While the fund is currently in surplus, company executives expect this to run out next year. Royal Mail contributes around £400 million per year to the fund, and it has warned that, if no changes are made, these contributions could more than double to more than £1 billion in 2018.
“We have concluded that there is no affordable solution to keeping the plan open in its current form,” said the statement. “Therefore, the company has come to the decision that the plan will close to future accrual on 31 March 2018, subject to trustee approval.”

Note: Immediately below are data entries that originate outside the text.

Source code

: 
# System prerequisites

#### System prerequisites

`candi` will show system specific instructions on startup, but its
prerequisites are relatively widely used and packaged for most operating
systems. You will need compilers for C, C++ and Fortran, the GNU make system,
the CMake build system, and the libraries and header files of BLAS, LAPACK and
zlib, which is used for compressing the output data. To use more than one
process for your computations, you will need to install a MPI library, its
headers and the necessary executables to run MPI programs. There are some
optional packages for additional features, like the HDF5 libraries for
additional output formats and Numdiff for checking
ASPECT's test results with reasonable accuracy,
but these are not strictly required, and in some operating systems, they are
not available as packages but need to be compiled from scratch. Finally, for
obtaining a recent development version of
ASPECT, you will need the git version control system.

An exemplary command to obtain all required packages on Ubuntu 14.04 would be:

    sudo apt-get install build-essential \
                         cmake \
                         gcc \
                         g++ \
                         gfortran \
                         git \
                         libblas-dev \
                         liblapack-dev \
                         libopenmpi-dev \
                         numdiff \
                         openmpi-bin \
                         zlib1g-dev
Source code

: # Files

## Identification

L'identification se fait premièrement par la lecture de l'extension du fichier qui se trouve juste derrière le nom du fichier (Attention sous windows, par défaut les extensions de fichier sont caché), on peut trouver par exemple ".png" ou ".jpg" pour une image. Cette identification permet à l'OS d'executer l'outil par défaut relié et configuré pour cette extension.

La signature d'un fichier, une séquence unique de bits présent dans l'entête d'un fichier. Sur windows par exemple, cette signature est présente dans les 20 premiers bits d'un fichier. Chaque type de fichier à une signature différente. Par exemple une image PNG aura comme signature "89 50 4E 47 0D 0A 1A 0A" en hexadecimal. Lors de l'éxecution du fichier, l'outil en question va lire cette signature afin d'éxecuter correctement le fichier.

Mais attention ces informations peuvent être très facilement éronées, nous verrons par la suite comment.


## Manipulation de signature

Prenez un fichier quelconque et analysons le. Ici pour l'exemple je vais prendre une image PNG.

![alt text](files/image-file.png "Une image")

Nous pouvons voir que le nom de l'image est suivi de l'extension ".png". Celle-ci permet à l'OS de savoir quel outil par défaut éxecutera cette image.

The statement said executives will continue to work closely with unions on a sustainable and affordable solution for the provision of future retirement benefits. “We will write to plan members once further decisions have been made,” said the statement. The Communication Workers Union condemned the decision by Royal Mail. In a statement on its website Thursday, it said the company's plans to transfer participants into “inferior money purchase alternatives” could see employees losing up to a third of their future benefits.
“Although Royal Mail's own consultation exercise revealed massive opposition to its closure plan, the company has decided to ignore the views of its workforce and proceed with closure without consent,” said Ray Ellis, acting deputy general secretary (postal) at the union, in the statement.
The CWU added it had made clear that any attempt by Royal Mail to impose changes without an agreement “will be met with the strongest possible opposition including a ballot for industrial action.”